▸ EXERCISE
I need the records below restated word for word, without their pictures.

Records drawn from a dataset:
-------------------------
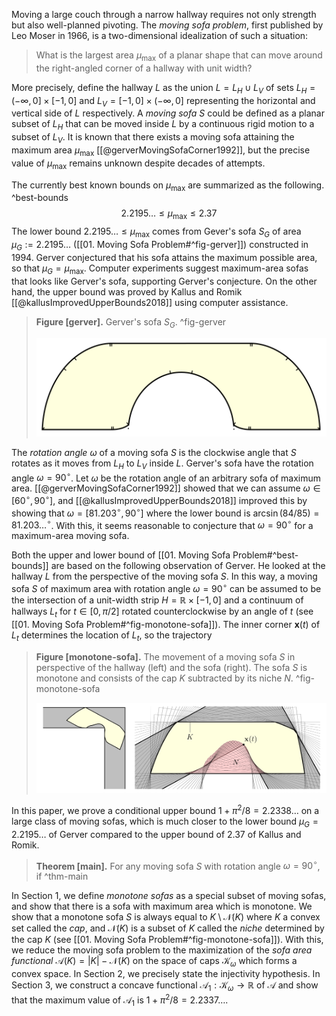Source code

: Moving a large couch through a narrow hallway requires not only strength but also well-planned pivoting. The _moving sofa problem_, first published by Leo Moser in 1966, is a two-dimensional idealization of such a situation:

> What is the largest area $\mu_{\text{max}}$ of a planar shape that can move around the right-angled corner of a hallway with unit width?

More precisely, define the hallway $L$ as the union $L = L_H \cup L_V$ of sets $L_H = (-\infty, 0] \times [-1, 0]$ and $L_V = [-1, 0] \times (-\infty, 0]$ representing the horizontal and vertical side of $L$ respectively. A _moving sofa_ $S$ could be defined as a planar subset of $L_H$ that can be moved inside $L$ by a continuous rigid motion to a subset of $L_V$. It is known that there exists a moving sofa attaining the maximum area $\mu_{\text{max}}$ [[@gerverMovingSofaCorner1992]], but the precise value of $\mu_{\text{max}}$ remains unknown despite decades of attempts.

The currently best known bounds on $\mu_{\max}$ are summarized as the following. ^best-bounds
$$
2.2195\dots \leq \mu_{\max} \leq 2.37
$$
The lower bound $2.2195\dots \leq \mu_{\max}$ comes from Gever's sofa $S_G$ of area $\mu_G := 2.2195\dots$ ([[01. Moving Sofa Problem#^fig-gerver]]) constructed in 1994. Gerver conjectured that his sofa attains the maximum possible area, so that $\mu_G = \mu_{\max}$. Computer experiments suggest maximum-area sofas that looks like Gerver's sofa, supporting Gerver's conjecture. On the other hand, the upper bound was proved by Kallus and Romik [[@kallusImprovedUpperBounds2018]] using computer assistance.

> __Figure [gerver].__ Gerver's sofa $S_G$. ^fig-gerver
> 
> ![70%](images/gerver.svg)

The _rotation angle_ $\omega$ of a moving sofa $S$ is the clockwise angle that $S$ rotates as it moves from $L_H$ to $L_V$ inside $L$. Gerver's sofa have the rotation angle $\omega = 90^{\circ}$. Let $\omega$ be the rotation angle of an arbitrary sofa of maximum area. [[@gerverMovingSofaCorner1992]] showed that we can assume $\omega \in [60^\circ, 90^\circ]$, and [[@kallusImprovedUpperBounds2018]] improved this by showing that $\omega = [81.203^\circ, 90^\circ]$ where the lower bound is $\arcsin(84/85) = 81.203\dots^{\circ}$. With this, it seems reasonable to conjecture that $\omega = 90^\circ$ for a maximum-area moving sofa.

Both the upper and lower bound of [[01. Moving Sofa Problem#^best-bounds]] are based on the following observation of Gerver. He looked at the hallway $L$ from the perspective of the moving sofa $S$. In this way, a moving sofa $S$ of maximum area with rotation angle $\omega = 90^{\circ}$ can be assumed to be the intersection of a unit-width strip $H = \mathbb{R} \times [-1, 0]$ and a continuum of hallways $L_t$ for $t \in [0, \pi/2]$ rotated counterclockwise by an angle of $t$ (see [[01. Moving Sofa Problem#^fig-monotone-sofa]]). The inner corner $\mathbf{x}(t)$ of $L_t$ determines the location of $L_t$, so the trajectory 

> __Figure [monotone-sofa].__ The movement of a moving sofa $S$ in perspective of the hallway (left) and the sofa (right). The sofa $S$ is monotone and consists of the cap $K$ subtracted by its niche $N$. ^fig-monotone-sofa
> 
> ![100%](images/monotone-sofa.svg)

In this paper, we prove a conditional upper bound $1 + \pi^2/8 = 2.2338\dots$ on a large class of moving sofas, which is much closer to the lower bound $\mu_G = 2.2195\dots$ of Gerver compared to the upper bound of $2.37$ of Kallus and Romik.

> __Theorem [main].__ For any moving sofa $S$ with rotation angle $\omega = 90^{\circ}$, if ^thm-main

In Section 1, we define _monotone sofas_ as a special subset of moving sofas, and show that there is a sofa with maximum area which is monotone. We show that a monotone sofa $S$ is always equal to $K \setminus \mathcal{N}(K)$ where $K$ a convex set called the _cap_, and $\mathcal{N}(K)$ is a subset of $K$ called the _niche_ determined by the cap $K$ (see [[01. Moving Sofa Problem#^fig-monotone-sofa]]). With this, we reduce the moving sofa problem to the maximization of the _sofa area functional_ $\mathcal{A}(K) = |K| - \mathcal{N}(K)$ on the space of caps $\mathcal{K}_\omega$ which forms a convex space. In Section 2, we precisely state the injectivity hypothesis. In Section 3, we construct a concave functional $\mathcal{A}_1 : \mathcal{K}_\omega \to \mathbb{R}$ of $\mathcal{A}$ and show that the maximum value of $\mathcal{A}_1$ is $1 + \pi^2/8 = 2.2337\dots$.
-------------------------
▸ SOLVED EXERCISE
Source code

: Moving a large couch through a narrow hallway requires not only strength but also well-planned pivoting. The _moving sofa problem_, first published by Leo Moser in 1966, is a two-dimensional idealization of such a situation:

> What is the largest area $\mu_{\text{max}}$ of a planar shape that can move around the right-angled corner of a hallway with unit width?

More precisely, define the hallway $L$ as the union $L = L_H \cup L_V$ of sets $L_H = (-\infty, 0] \times [-1, 0]$ and $L_V = [-1, 0] \times (-\infty, 0]$ representing the horizontal and vertical side of $L$ respectively. A _moving sofa_ $S$ could be defined as a planar subset of $L_H$ that can be moved inside $L$ by a continuous rigid motion to a subset of $L_V$. It is known that there exists a moving sofa attaining the maximum area $\mu_{\text{max}}$ [[@gerverMovingSofaCorner1992]], but the precise value of $\mu_{\text{max}}$ remains unknown despite decades of attempts.

The currently best known bounds on $\mu_{\max}$ are summarized as the following. ^best-bounds
$$
2.2195\dots \leq \mu_{\max} \leq 2.37
$$
The lower bound $2.2195\dots \leq \mu_{\max}$ comes from Gever's sofa $S_G$ of area $\mu_G := 2.2195\dots$ ([[01. Moving Sofa Problem#^fig-gerver]]) constructed in 1994. Gerver conjectured that his sofa attains the maximum possible area, so that $\mu_G = \mu_{\max}$. Computer experiments suggest maximum-area sofas that looks like Gerver's sofa, supporting Gerver's conjecture. On the other hand, the upper bound was proved by Kallus and Romik [[@kallusImprovedUpperBounds2018]] using computer assistance.

> __Figure [gerver].__ Gerver's sofa $S_G$. ^fig-gerver
> 
> ![70%](images/gerver.svg)

The _rotation angle_ $\omega$ of a moving sofa $S$ is the clockwise angle that $S$ rotates as it moves from $L_H$ to $L_V$ inside $L$. Gerver's sofa have the rotation angle $\omega = 90^{\circ}$. Let $\omega$ be the rotation angle of an arbitrary sofa of maximum area. [[@gerverMovingSofaCorner1992]] showed that we can assume $\omega \in [60^\circ, 90^\circ]$, and [[@kallusImprovedUpperBounds2018]] improved this by showing that $\omega = [81.203^\circ, 90^\circ]$ where the lower bound is $\arcsin(84/85) = 81.203\dots^{\circ}$. With this, it seems reasonable to conjecture that $\omega = 90^\circ$ for a maximum-area moving sofa.

Both the upper and lower bound of [[01. Moving Sofa Problem#^best-bounds]] are based on the following observation of Gerver. He looked at the hallway $L$ from the perspective of the moving sofa $S$. In this way, a moving sofa $S$ of maximum area with rotation angle $\omega = 90^{\circ}$ can be assumed to be the intersection of a unit-width strip $H = \mathbb{R} \times [-1, 0]$ and a continuum of hallways $L_t$ for $t \in [0, \pi/2]$ rotated counterclockwise by an angle of $t$ (see [[01. Moving Sofa Problem#^fig-monotone-sofa]]). The inner corner $\mathbf{x}(t)$ of $L_t$ determines the location of $L_t$, so the trajectory 

> __Figure [monotone-sofa].__ The movement of a moving sofa $S$ in perspective of the hallway (left) and the sofa (right). The sofa $S$ is monotone and consists of the cap $K$ subtracted by its niche $N$. ^fig-monotone-sofa
> 
> ![100%](images/monotone-sofa.svg)

In this paper, we prove a conditional upper bound $1 + \pi^2/8 = 2.2338\dots$ on a large class of moving sofas, which is much closer to the lower bound $\mu_G = 2.2195\dots$ of Gerver compared to the upper bound of $2.37$ of Kallus and Romik.

> __Theorem [main].__ For any moving sofa $S$ with rotation angle $\omega = 90^{\circ}$, if ^thm-main

In Section 1, we define _monotone sofas_ as a special subset of moving sofas, and show that there is a sofa with maximum area which is monotone. We show that a monotone sofa $S$ is always equal to $K \setminus \mathcal{N}(K)$ where $K$ a convex set called the _cap_, and $\mathcal{N}(K)$ is a subset of $K$ called the _niche_ determined by the cap $K$ (see [[01. Moving Sofa Problem#^fig-monotone-sofa]]). With this, we reduce the moving sofa problem to the maximization of the _sofa area functional_ $\mathcal{A}(K) = |K| - \mathcal{N}(K)$ on the space of caps $\mathcal{K}_\omega$ which forms a convex space. In Section 2, we precisely state the injectivity hypothesis. In Section 3, we construct a concave functional $\mathcal{A}_1 : \mathcal{K}_\omega \to \mathbb{R}$ of $\mathcal{A}$ and show that the maximum value of $\mathcal{A}_1$ is $1 + \pi^2/8 = 2.2337\dots$.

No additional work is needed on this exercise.